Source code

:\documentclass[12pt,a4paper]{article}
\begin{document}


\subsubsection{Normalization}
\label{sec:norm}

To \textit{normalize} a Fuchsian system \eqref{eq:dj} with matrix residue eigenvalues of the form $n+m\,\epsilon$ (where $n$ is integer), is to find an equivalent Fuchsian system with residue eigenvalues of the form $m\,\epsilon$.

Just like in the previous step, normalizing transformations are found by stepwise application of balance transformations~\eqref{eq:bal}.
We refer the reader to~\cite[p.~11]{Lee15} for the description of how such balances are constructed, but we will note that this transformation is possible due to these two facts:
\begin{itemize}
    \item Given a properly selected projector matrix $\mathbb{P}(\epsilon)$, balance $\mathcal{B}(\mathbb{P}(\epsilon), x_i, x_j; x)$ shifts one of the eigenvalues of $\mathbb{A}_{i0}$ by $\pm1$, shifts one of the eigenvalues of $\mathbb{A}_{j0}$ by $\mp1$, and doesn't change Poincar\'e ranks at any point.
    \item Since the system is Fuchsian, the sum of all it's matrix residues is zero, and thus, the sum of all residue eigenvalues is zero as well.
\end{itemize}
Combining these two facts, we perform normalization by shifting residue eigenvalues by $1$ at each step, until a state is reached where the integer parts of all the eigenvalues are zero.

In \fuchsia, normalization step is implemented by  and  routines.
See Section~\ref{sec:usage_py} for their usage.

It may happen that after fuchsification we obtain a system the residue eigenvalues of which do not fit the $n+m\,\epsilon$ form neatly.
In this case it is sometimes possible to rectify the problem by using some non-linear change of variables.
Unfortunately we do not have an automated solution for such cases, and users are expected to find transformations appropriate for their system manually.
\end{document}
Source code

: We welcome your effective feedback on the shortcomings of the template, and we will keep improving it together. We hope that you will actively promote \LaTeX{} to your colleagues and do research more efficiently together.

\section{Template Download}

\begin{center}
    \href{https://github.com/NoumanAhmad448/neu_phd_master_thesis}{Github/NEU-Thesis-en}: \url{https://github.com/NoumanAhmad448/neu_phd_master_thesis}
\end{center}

### What is needed
Repeat exactly the lines of the listing from its first line through the line that holds "the form $m\,\epsilon$.". Nothing else should appear.

### Exercise answer
Source code

:\documentclass[12pt,a4paper]{article}
\begin{document}


\subsubsection{Normalization}
\label{sec:norm}

To \textit{normalize} a Fuchsian system \eqref{eq:dj} with matrix residue eigenvalues of the form $n+m\,\epsilon$ (where $n$ is integer), is to find an equivalent Fuchsian system with residue eigenvalues of the form $m\,\epsilon$.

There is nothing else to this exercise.